Part humanoid, part swarm; nearly undead, yet literally squirming with life—the worm that walks is literally a walking contradiction. It’s also one of the standout monsters of the Bestiary 2, instantly recognizable as it perfectly straddles the line between fantasy and true horror.
According to Amanda Hamon’s “Ecology” in Pathfinder Adventure Path #75: Demon’s Heresy, worms that walk have popped up everywhere from Lovecraft to Buffy. (My favorite example is The Hooded One from Jeff Smith’s Bone). They have featured prominently in several Adventure Paths, especially Dungeon’s Age of Worms and the recently completed Wrath of the Righteous. And, as I just mentioned, Demon’s Heresy serves up a very nice ecology with several example NPCs and variants.
So rather than retread that ground, I instead just want to take a moment to discuss the difference between worms that walk and liches.

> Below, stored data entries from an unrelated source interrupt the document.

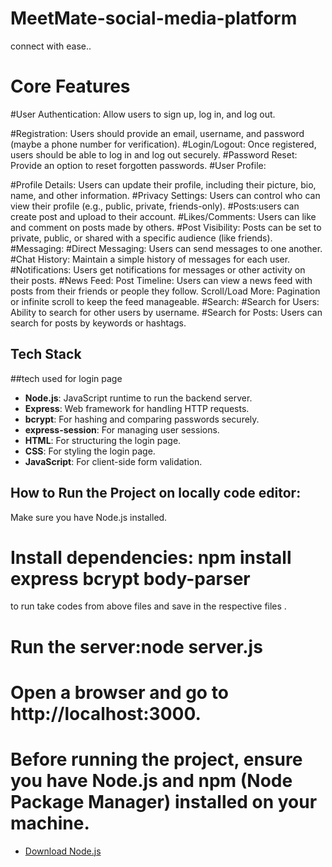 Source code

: # MeetMate-social-media-platform
connect with ease..


 # Core Features
#User Authentication: Allow users to sign up, log in, and log out.

#Registration: Users should provide an email, username, and password (maybe a phone number for verification).
#Login/Logout: Once registered, users should be able to log in and log out securely.
#Password Reset: Provide an option to reset forgotten passwords.
#User Profile:

#Profile Details: Users can update their profile, including their picture, bio, name, and other information.
#Privacy Settings: Users can control who can view their profile (e.g., public, private, friends-only).
#Posts:users can create post and upload to their account.
#Likes/Comments: Users can like and comment on posts made by others.
#Post Visibility: Posts can be set to private, public, or shared with a specific audience (like friends).
#Messaging:
#Direct Messaging: Users can send messages to one another.
#Chat History: Maintain a simple history of messages for each user.
#Notifications: Users get notifications for messages or other activity on their posts.
#News Feed: Post Timeline: Users can view a news feed with posts from their friends or people they follow.
Scroll/Load More: Pagination or infinite scroll to keep the feed manageable.
#Search:
#Search for Users: Ability to search for other users by username.
#Search for Posts: Users can search for posts by keywords or hashtags.



## Tech Stack 
##tech used for login page 

- **Node.js**: JavaScript runtime to run the backend server.
- **Express**: Web framework for handling HTTP requests.
- **bcrypt**: For hashing and comparing passwords securely.
- **express-session**: For managing user sessions.
- **HTML**: For structuring the login page.
- **CSS**: For styling the login page.
- **JavaScript**: For client-side form validation.


## How to Run the Project on locally code editor:
Make sure you have Node.js installed.
# Install dependencies: npm install express bcrypt body-parser
to run take codes from above  files and save  in the respective files .


# Run the server:node server.js
# Open a browser and go to http://localhost:3000.
 

# Before running the project, ensure you have **Node.js** and **npm** (Node Package Manager) installed on your machine.

- [Download Node.js](https://nodejs.org/)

Despite its fearsome reputation and the risks involved in its pursuit, lichdom is, at its core, a conservative existence. It’s an insurance policy for those mages who don't have the tools or talent to achieve immortality in life. A lich’s originating impulse is the desire to cheat death, and every other goal they work toward—greater magical might, domination over a kingdom, divine status, you name it—is secondary to that.
Becoming a worm that walks, on the other hand, is a Hail Mary play. It’s difficult to become one intentionally—doing that involves actually dying and burial in vermin-infested unholy ground. So most worms that walk arise spontaneously, out of a confluence of environmental evil, luck, and their own indomitable wills. It's what happens when a spellcaster is so obsessed with his goals that death itself becomes a mere speed bump.

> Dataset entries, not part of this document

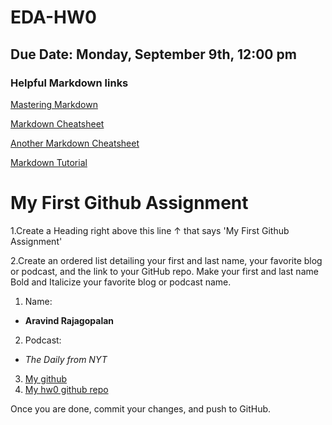 # EDA-HW0
## Due Date: Monday, September 9th, 12:00 pm 
### Helpful Markdown links
[Mastering Markdown](https://guides.github.com/features/mastering-markdown/)

[Markdown Cheatsheet](https://github.com/adam-p/markdown-here/wiki/Markdown-Cheatsheet)

[Another Markdown Cheatsheet](https://guides.github.com/pdfs/markdown-cheatsheet-online.pdf)

[Markdown Tutorial](https://www.markdowntutorial.com/)


# My First Github Assignment
1.Create a Heading right above this line &uarr; that says 'My First Github Assignment' 

2.Create an ordered list detailing your first and last name, your favorite blog or podcast, and the link to your GitHub repo. Make your first and last name Bold and Italicize your favorite blog or podcast name.  

1. Name:
  * **Aravind Rajagopalan**
2. Podcast:
  * _The Daily from NYT_
3. [My github](https://github.com/arajagopalan1/)
4. [My hw0 github repo](https://github.com/NYUClasses/hw0-arajagopalan1)

Once you are done, commit your changes, and push to GitHub.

All of which means that worms that walk are not going to hide in a deathtrap-filled dungeon or deep under a secret library the way a lich might. The worm’s very existence is a miracle. Every worm that walks, whether generated spontaneously or via careful preparation, knows with absolute certainty why he or she was spared death’s embrace. The worm that walks walks for a reason; it is a creature actively pursuing its goals and ambitions. It has plans—big ones—and gods help the PCs who get in the way.
The man who would become Rancor’s Embrace left nothing to chance when he became a worm that walks. He buried himself alive in a potter’s field reserved exclusively for tieflings, using his last telekinesis to cover himself and consign his body to death. Now returned as a scuttling mass of beetles, he intends to kill every last one of the Maimed Maiden’s priestesses for helping his wife to flee with his infant child.

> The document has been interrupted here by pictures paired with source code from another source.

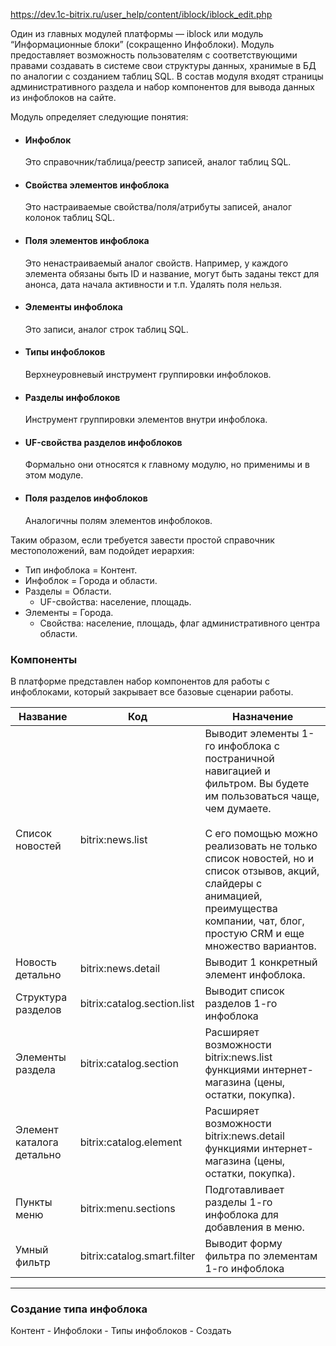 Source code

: 
https://dev.1c-bitrix.ru/user_help/content/iblock/iblock_edit.php

Один из главных модулей платформы — iblock или модуль “Информационные блоки” (сокращенно Инфоблоки). Модуль предоставляет возможность пользователям с соответствующими правами создавать в системе свои структуры данных, хранимые в БД по аналогии с созданием таблиц SQL. В состав модуля входят страницы административного раздела и набор компонентов для вывода данных из инфоблоков на сайте.

Модуль определяет следующие понятия:

- #### Инфоблок  
    Это справочник/таблица/реестр записей, аналог таблиц SQL.
- #### Свойства элементов инфоблока    
    Это настраиваемые свойства/поля/атрибуты записей, аналог колонок таблиц SQL.
- #### Поля элементов инфоблока    
    Это ненастраиваемый аналог свойств. Например, у каждого элемента обязаны быть ID и название, могут быть заданы текст для анонса, дата начала активности и т.п. Удалять поля нельзя.
- #### Элементы инфоблока    
    Это записи, аналог строк таблиц SQL.
- #### Типы инфоблоков    
    Верхнеуровневый инструмент группировки инфоблоков.
- #### Разделы инфоблоков    
    Инструмент группировки элементов внутри инфоблока.
- #### UF-свойства разделов инфоблоков    
    Формально они относятся к главному модулю, но применимы и в этом модуле.
- #### Поля разделов инфоблоков    
    Аналогичны полям элементов инфоблоков.

Таким образом, если требуется завести простой справочник местоположений, вам подойдет иерархия:

- Тип инфоблока = Контент.
- Инфоблок = Города и области.
- Разделы = Области.
    - UF-свойства: население, площадь.
- Элементы = Города.
    - Свойства: население, площадь, флаг административного центра области.

### Компоненты

В платформе представлен набор компонентов для работы с инфоблоками, который закрывает все базовые сценарии работы.

|Название|Код|Назначение|
|---|---|---|
|Список новостей|bitrix:news.list|Выводит элементы 1-го инфоблока с постраничной навигацией и фильтром. Вы будете им пользоваться чаще, чем думаете.<br><br>С его помощью можно реализовать не только список новостей, но и список отзывов, акций, слайдеры с анимацией, преимущества компании, чат, блог, простую CRM и еще множество вариантов.|
|Новость детально|bitrix:news.detail|Выводит 1 конкретный элемент инфоблока.|
|Структура разделов|bitrix:catalog.section.list|Выводит список разделов 1-го инфоблока|
|Элементы раздела|bitrix:catalog.section|Расширяет возможности bitrix:news.list функциями интернет-магазина (цены, остатки, покупка).|
|Элемент каталога детально|bitrix:catalog.element|Расширяет возможности bitrix:news.detail функциями интернет-магазина (цены, остатки, покупка).|
|Пункты меню|bitrix:menu.sections|Подготавливает разделы 1-го инфоблока для добавления в меню.|
|Умный фильтр|bitrix:catalog.smart.filter|Выводит форму фильтра по элементам 1-го инфоблока|

---

### Создание типа инфоблока

Контент - Инфоблоки - Типы инфоблоков - Создать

Yertham Mar died at sea, but his spirit returned in an amalgam of worms, minute crabs, and a thousand other oozing, wriggling creatures. Barely able to hold himself together above water, he should nevertheless be feared. The crustaceans that compose his body hunger for flesh more than the average worm that walks, and they strip away meat every time they engulf someone (consider the engulf damage to be one Hit Dice category higher and normal).
While undeath is abhorrent even to evil druids, becoming a worm that walks sometimes holds a macabre appeal. Reese o’ the Wildwood still thinks of himself as a defender of the forest, despite his wriggling shape. But his obsession with reanimating pixies, wolves, and bugbears as undead shows that his power now stems from some other unnatural source.
—Pathfinder Bestiary 2 286–287
Work is kind of crazy, but rest assured I’m still reading all your comments, messages, and reblogs. Also, just finished Scott Lynch’s The Lies of Locke Lamora. Pretty great! If you like heists and thieves’ guilds, I recommend it.